Pois o Ventura está sentado na mesa quadrada, frente àquele outro homem, fitando-o no olho.
Sim, no olho.


"Meia-Vista", como o conhecem lá pelo Jaime, só tem o olho esquerdo. O outro, a julgar pela cicatriz que cruza a órbita, nascendo na fronte e terminando no maxilar inferior, ficou-se algures na ponta de uma navalha manejada por um rápido canhoto.


"Meia-Vista", parece um marinheiro. De azul vestido, tem na cabeça um boné que nunca navegou mas se confunde com aqueles das imagens de marinheiros passados. É a grande dor da sua vida, nunca ter embarcado. Mas primeiro foi a mãe. Depois a mulher. Depois a filha. Nunca quis deixar nenhuma delas e todas o deixaram. Desculpa só tem a primeira, que foi chamada à Eternidade cumprida que estava a sua missão na terra. A outra trocou-o por um caixeiro-viajante. E a filha, por si criada com sacrifício desde os cinco anos de idade, esqueceu-se dele quando emigrou para a Suíça com um recém-conhecido.


Só, naquela casa minúscula, não tem a sorte de Ventura. Ele mesmo cuida de si. E o resultado está à vista, que as duas divisões já são pasto para pequenos roedores e alguns insectos rastejantes. Porém, isso não lhe interessa, que o vinho de má qualidade que o Jaime lhe vende tudo apaga.


O cabelo é totalmente branco, talvez um pouco amarelado por força da higiene que é parca, e ainda farto para quem já aparenta uns setenta anos. A sua pele é vermelha, forte, como se andasse pelo mar como o marinheiro que sonhara ser. Enquanto mira o Ventura, que ao contrário dele fuma (e sem filtro, ainda por cima) palita os dentes com as unhas. Não é bonito de se ver, mas hábitos assim nascem com os pais e jamais se perdem.
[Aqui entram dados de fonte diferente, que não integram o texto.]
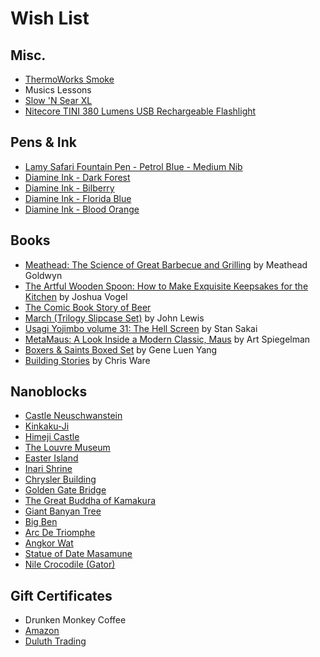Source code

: # Wish List

## Misc.
* [ThermoWorks Smoke](http://www.thermoworks.com/Smoke)
* Musics Lessons
* [Slow 'N Sear XL](https://abcbarbecue.com/product/slow-n-sear-xl/)
* [Nitecore TINI 380 Lumens USB Rechargeable Flashlight](http://a.co/hQduTIc)

## Pens & Ink
* [Lamy Safari Fountain Pen - Petrol Blue - Medium Nib](http://a.co/9dTwvAq)
* [Diamine Ink - Dark Forest](https://www.jetpens.com/Diamine-Dark-Forest-Ink-150th-Anniversary-40-ml-Bottle/pd/21318)
* [Diamine Ink - Bilberry](http://www.jetpens.com/Diamine-Fountain-Pen-Ink-80-ml-Bilberry-Blue/pd/8770)
* [Diamine Ink - Florida Blue](http://www.jetpens.com/Diamine-Fountain-Pen-Ink-80-ml-Florida-Blue/pd/7757)
* [Diamine Ink - Blood Orange](https://www.jetpens.com/Diamine-Blood-Orange-Ink-150th-Anniversary-40-ml-Bottle/pd/21315)

## Books
* [Meathead: The Science of Great Barbecue and Grilling](http://a.co/d9PPvYb) by Meathead Goldwyn
* [The Artful Wooden Spoon: How to Make Exquisite Keepsakes for the Kitchen](http://a.co/7e72if2) by Joshua Vogel
* [The Comic Book Story of Beer](http://a.co/goBCn4w)
* [March (Trilogy Slipcase Set)](http://a.co/hM27i8d) by John Lewis
* [Usagi Yojimbo volume 31: The Hell Screen](http://a.co/0YmoQuV) by Stan Sakai
* [MetaMaus: A Look Inside a Modern Classic, Maus](http://a.co/9fPPbio) by Art Spiegelman
* [Boxers & Saints Boxed Set](http://amzn.com/1596439246) by Gene Luen Yang
* [Building Stories](http://amzn.com/0375424334) by Chris Ware

## Nanoblocks
* [Castle Neuschwanstein](http://a.co/dgV4rD6)
* [Kinkaku-Ji](http://a.co/guiSqdX)
* [Himeji Castle](http://a.co/fq5X2nK)
* [The Louvre Museum](http://a.co/3Uablgr)
* [Easter Island](http://a.co/9R4Jh9l)
* [Inari Shrine](http://a.co/hZ7rwGj)
* [Chrysler Building](http://a.co/2W5WkhC)
* [Golden Gate Bridge](http://a.co/hKboqby)
* [The Great Buddha of Kamakura](http://a.co/eGzEpUK)
* [Giant Banyan Tree](http://a.co/2Tc1BpH)
* [Big Ben](http://a.co/0RBngd4)
* [Arc De Triomphe](http://a.co/dfVY5z3)
* [Angkor Wat](http://a.co/bYbv35w)
* [Statue of Date Masamune](http://a.co/4RVlBBV)
* [Nile Crocodile (Gator)](http://a.co/1KkcEc5)

## Gift Certificates
* Drunken Monkey Coffee
* [Amazon](http://www.amazon.com/gp/product/B00067L6TQ/ref=topnav_giftcert_gw)
* [Duluth Trading](http://www.duluthtrading.com/store/product/gift-cards-duluth-trading-gift-cards-GIFTCARD.aspx")
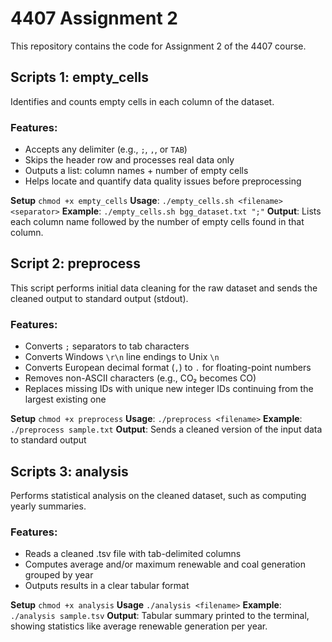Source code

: # 4407 Assignment 2

This repository contains the code for Assignment 2 of the 4407 course.

## Scripts 1: empty_cells

Identifies and counts empty cells in each column of the dataset.

### Features:
- Accepts any delimiter (e.g., `;`, `,`, or `TAB`)  
- Skips the header row and processes real data only  
- Outputs a list: column names + number of empty cells  
- Helps locate and quantify data quality issues before preprocessing

**Setup**
`chmod +x empty_cells`
**Usage**:
`./empty_cells.sh <filename> <separator>`
**Example**:
`./empty_cells.sh bgg_dataset.txt ";"`
**Output**:
Lists each column name followed by the number of empty cells found in that column.

## Script 2: preprocess

This script performs initial data cleaning for the raw dataset and sends the cleaned output to standard output (stdout).

### Features:
- Converts `;` separators to tab characters
- Converts Windows `\r\n` line endings to Unix `\n`
- Converts European decimal format (`,`) to `.` for floating-point numbers
- Removes non-ASCII characters (e.g., CO₂ becomes CO)
- Replaces missing IDs with unique new integer IDs continuing from the largest existing one

**Setup**
`chmod +x preprocess`
**Usage**:
`./preprocess <filename>`
**Example**:
`./preprocess sample.txt`
**Output**:
Sends a cleaned version of the input data to standard output

## Scripts 3: analysis
Performs statistical analysis on the cleaned dataset, such as computing yearly summaries.

### Features:
- Reads a cleaned .tsv file with tab-delimited columns
- Computes average and/or maximum renewable and coal generation grouped by year
- Outputs results in a clear tabular format

**Setup**
`chmod +x analysis`
**Usage**
`./analysis <filename>`
**Example**:
`./analysis sample.tsv`
**Output**:
Tabular summary printed to the terminal, showing statistics like average renewable generation per year.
"Meia-Vista", fala pouco. Ouve mais. Muito atentamente ouve pela milionésima vez as histórias do Ventura. Todos os dias as ouve. Por entre jarros de vinho que com orgulho faz questão de pagar a meias, o velho de um olho só mantém o seu sonho. Não há ratos nem baratas, nem caspa ou seborreia, piolhos, pulgas ou qualquer outra merda que lho roube.


"Meia-Vista" sonha ser marinheiro.


Algures naquela alma está o mar e um barco.


Quando morrer não vai para o Céu, não. Vai vogar por cima das águas num daqueles veleiros de outrora, correr mares, ilhas, sol e vento, e sentir nos lábios o sabor do sal.